Criminal Law: Enhanced Credit for Pre-Sentence Custody
R. v. Safarzadeh-Markhali, 2016 SCC 14 (36162)
Removing a sentencing court’s discretion to give any enhanced credit to offenders for pre-sentence custody, if denied bail primarily on the basis of criminal record, violates the right to liberty guaranteed by s. 7, and is not justified under s. 1.
Criminal Law: Wiretaps; Third Party Production Orders
World Bank Group v. Wallace, 2016 SCC 15 (36315)
The World Bank Group posited that documents ordered produced by the trial judge are immune from production, and also not relevant on a “Garofoli application”. The S.C.C. agreed.
Mortgages: Interest Rate
Krayzel Corp. v. Equitable Trust Co., 2016 SCC 18 (36123)

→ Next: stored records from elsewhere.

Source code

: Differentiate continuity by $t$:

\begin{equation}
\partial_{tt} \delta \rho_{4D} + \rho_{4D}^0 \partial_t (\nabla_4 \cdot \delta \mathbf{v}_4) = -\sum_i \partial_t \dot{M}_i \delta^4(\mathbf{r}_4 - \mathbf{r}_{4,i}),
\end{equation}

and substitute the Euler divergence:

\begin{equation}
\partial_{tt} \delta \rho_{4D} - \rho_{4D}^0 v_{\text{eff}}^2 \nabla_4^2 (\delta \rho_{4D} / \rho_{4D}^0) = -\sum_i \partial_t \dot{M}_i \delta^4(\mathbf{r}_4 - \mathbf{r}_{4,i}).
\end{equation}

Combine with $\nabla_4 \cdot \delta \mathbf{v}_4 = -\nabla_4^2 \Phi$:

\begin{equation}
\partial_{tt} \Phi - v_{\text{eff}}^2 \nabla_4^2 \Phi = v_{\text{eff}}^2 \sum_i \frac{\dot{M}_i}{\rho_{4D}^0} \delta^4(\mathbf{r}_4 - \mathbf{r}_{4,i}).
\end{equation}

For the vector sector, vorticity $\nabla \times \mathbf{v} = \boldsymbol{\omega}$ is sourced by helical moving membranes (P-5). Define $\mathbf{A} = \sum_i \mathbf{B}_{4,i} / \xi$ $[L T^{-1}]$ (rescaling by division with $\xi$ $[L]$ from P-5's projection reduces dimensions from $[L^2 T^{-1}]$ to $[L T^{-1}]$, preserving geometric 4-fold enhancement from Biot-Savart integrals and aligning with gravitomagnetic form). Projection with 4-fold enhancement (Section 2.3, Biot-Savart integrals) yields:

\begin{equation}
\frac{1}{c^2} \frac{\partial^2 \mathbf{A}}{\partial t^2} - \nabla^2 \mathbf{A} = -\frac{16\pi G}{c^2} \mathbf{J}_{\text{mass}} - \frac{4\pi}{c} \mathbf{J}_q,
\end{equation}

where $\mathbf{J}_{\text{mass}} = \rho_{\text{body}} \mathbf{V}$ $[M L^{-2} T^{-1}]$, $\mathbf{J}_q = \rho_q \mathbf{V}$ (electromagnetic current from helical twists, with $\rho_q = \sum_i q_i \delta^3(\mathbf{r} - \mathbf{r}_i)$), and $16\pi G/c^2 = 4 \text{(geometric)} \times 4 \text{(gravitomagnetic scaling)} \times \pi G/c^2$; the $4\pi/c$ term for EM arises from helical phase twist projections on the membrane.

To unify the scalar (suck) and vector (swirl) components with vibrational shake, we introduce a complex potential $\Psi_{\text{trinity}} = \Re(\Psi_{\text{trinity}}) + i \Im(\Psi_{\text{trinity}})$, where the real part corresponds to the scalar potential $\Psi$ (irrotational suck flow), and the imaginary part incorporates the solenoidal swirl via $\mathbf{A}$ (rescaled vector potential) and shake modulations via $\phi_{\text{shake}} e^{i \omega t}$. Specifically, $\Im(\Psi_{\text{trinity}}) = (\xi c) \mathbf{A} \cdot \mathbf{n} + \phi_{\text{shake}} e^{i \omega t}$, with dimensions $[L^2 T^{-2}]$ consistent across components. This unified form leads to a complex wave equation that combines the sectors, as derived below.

Rate increases triggered by the passage of time alone do not infringe the federal Interest Act. Rate increases triggered by default do.
Real Property: What Runs with the Land
Heritage Capital Corp. v. Equitable Trust Co., 2016 SCC 19 (36301)
An “Incentive Payment” is not an interest in land (and therefore cannot run).
Leaves to Appeal Granted
Charter: Voting Rights
Frank v. Attorney General of Canada, 2015 ONCA 536 (36645)
Can Canadian citizens living and working in the U.S. vote in Canada, when they intend to return to Canada circumstances permitting.
Criminal Law: Bail
Her Majesty the Queen in Right of Canada v. K.A., 2015 ONSC (36783)
There is a publication ban in this case, in the context of an accused not residing within 200km of place of custody.
Criminal Law: Telewarrant Validity
R. v. Clark, 2015 BCCA 488 (36813)
When are telewarrants (here to investigate electricity theft supporting a grow-op) valid.
Immigration: Inadmissibility For “Serious Criminality”
Canada (Public Safety and Emergency Preparedness) v. Tran, 2015 FCA 237 (36784)
When are refugees inadmissible for “serious criminality”.
Criminal Law: Parole
Attorney General of Canada, Parole Board of Canada v. Way, 2015 QCCA 1576 (36746)
Can the mandatory oral hearing held by the Parole Board for reviews following the suspension, termination or revocation of parole or statutory release be constitutionally eliminated.
Contracts in Québec: Renewal Clauses; Injunctions
Uniprix inc. v. Gestion Gosselin et Bérubé inc., 2015 QCCA 1427 (36718)
When can renewal clauses be triggered.
Professions in Québec: Individual or Association Appeal Rights
Attorney General of Quebec v. Guérin, 2015 QCCA 1726 (36775)
Is it the professional individually or the professional association who appeals a professional fee dispute.
Torts: Proving Psychological Injury
Saadati v. Moorhead, 2015 BCCA 393 (36703)
What are the evidentiary options to prove a psychological injury.